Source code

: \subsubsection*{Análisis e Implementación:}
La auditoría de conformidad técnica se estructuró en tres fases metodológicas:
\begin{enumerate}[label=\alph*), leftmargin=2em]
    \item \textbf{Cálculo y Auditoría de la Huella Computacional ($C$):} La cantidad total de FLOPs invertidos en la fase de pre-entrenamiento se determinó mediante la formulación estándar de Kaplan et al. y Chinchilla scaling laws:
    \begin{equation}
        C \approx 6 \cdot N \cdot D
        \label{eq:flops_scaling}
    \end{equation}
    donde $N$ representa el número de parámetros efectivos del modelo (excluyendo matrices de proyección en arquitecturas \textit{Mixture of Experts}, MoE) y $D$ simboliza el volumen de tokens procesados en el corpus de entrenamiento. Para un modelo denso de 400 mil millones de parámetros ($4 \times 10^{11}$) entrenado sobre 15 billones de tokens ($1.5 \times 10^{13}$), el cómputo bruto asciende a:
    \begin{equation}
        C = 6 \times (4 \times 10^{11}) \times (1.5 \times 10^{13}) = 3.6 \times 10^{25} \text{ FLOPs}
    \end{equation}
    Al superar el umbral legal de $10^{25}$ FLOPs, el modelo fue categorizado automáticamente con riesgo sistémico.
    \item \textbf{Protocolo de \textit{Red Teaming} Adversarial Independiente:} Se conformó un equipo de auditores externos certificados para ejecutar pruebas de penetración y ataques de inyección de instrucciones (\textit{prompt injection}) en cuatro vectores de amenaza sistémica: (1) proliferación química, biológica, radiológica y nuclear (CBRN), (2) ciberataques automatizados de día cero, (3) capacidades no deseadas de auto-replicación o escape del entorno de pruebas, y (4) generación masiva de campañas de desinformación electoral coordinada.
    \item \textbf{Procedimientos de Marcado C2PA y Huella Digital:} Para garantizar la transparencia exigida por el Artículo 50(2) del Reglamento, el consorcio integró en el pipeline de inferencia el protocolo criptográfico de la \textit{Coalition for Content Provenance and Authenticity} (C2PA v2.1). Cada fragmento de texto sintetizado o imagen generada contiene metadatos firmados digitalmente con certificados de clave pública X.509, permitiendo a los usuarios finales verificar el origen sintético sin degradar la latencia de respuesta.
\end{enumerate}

━━━━━━━━

When the word "entrenamiento" shows up in a line of the entries, pull that line out.

    \item \textbf{Cálculo y Auditoría de la Huella Computacional ($C$):} La cantidad total de FLOPs invertidos en la fase de pre-entrenamiento se determinó mediante la formulación estándar de Kaplan et al. y Chinchilla scaling laws:
    donde $N$ representa el número de parámetros efectivos del modelo (excluyendo matrices de proyección en arquitecturas \textit{Mixture of Experts}, MoE) y $D$ simboliza el volumen de tokens procesados en el corpus de entrenamiento. Para un modelo denso de 400 mil millones de parámetros ($4 \times 10^{11}$) entrenado sobre 15 billones de tokens ($1.5 \times 10^{13}$), el cómputo bruto asciende a:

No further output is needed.